Compact, self-contained implementation of a transition-based dependency parser (PyTorch) for an NLP assignment. The project implements parser transitions, a minibatch parsing driver, and a small feedforward neural model that predicts parser actions from discrete features and pretrained embeddings.
- Train UAS: 88.69%
- Test UAS: 89.16%
- Educational implementation of a transition-based parser (shift, left-arc, right-arc).
- Small, efficient feedforward model with embeddings, a ReLU hidden layer and dropout.
- Clear separation of parser logic and model code to facilitate experiments and debugging.

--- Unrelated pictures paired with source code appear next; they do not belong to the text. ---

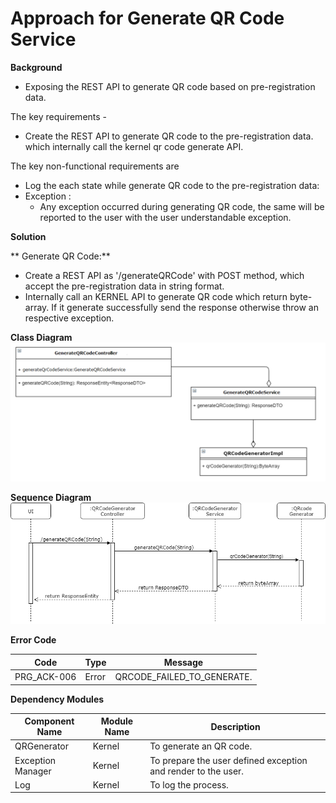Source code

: # Approach for Generate QR Code Service

**Background**
- Exposing the REST API to generate QR code based on pre-registration data.

The key requirements -
-   Create the REST API to generate QR code to the pre-registration data. which internally call the kernel qr code generate API.

The key non-functional requirements are
-   Log the each state while generate QR code to the pre-registration data:
-   Exception :
    -   Any exception occurred during generating QR code, the same will be reported to the user with the user understandable exception.

**Solution**

** Generate QR Code:**
- Create a REST API as '/generateQRCode' with POST method, which accept the pre-registration data in string format.
- Internally call an KERNEL API to generate QR code which return byte-array. If it generate successfully send the response otherwise throw an respective exception.

**Class Diagram**
![pre-registration generateQRCode](_images/_class_diagram/generateQRCode.png)

**Sequence Diagram**
![pre-registration generateQRCode](_images/_sequence_diagram/QRcodeGenerate-generate.png)

**Error Code** 

Code|Type| Message
-----|----------|-------------
PRG_ACK-006|Error|  QRCODE_FAILED_TO_GENERATE.

**Dependency Modules**

Component Name | Module Name | Description | 
-----|----------|-------------|
QRGenerator | Kernel | To generate an QR code.
Exception Manager  |  Kernel     |       To prepare the user defined exception and render to the user.
Log        |          Kernel         |   To log the process.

- run.py — training / evaluation driver and experiment entrypoint.
- parser_model.py — PyTorch model (ParserModel) and quick sanity checks.
- parser_transitions.py — PartialParse, parse_step, minibatch_parse and unit tests for parser transitions.
- utils/ — dataset loading, vectorization, batching, and helpers (data handling utilities).
- results/ — directory used to save trained weights and run outputs.
- Create and activate an environment with PyTorch (version >= 1.0 required).
- Prepare data and embeddings under data/ as expected by utils.
- Quick parser transition tests:
- python parser_transitions.py part_c # tests parse_step / parse
- python parser_transitions.py part_d # tests minibatch_parse
- Train a model (debug mode uses a smaller dataset):
- python run.py -d # debug (faster)
- python run.py # full training Trained weights are saved to results//model.weights
- The model returns raw logits; training uses nn.CrossEntropyLoss (do not apply softmax in the model).
- For reproducible results, keep the saved model.weights files under results/.
- Batch size, learning rate and number of epochs are configurable in run.py (defaults: batch_size=1024, lr=0.0005, n_epochs=10).
- Ensure torch version is >= 1.0.0 (run.py asserts this).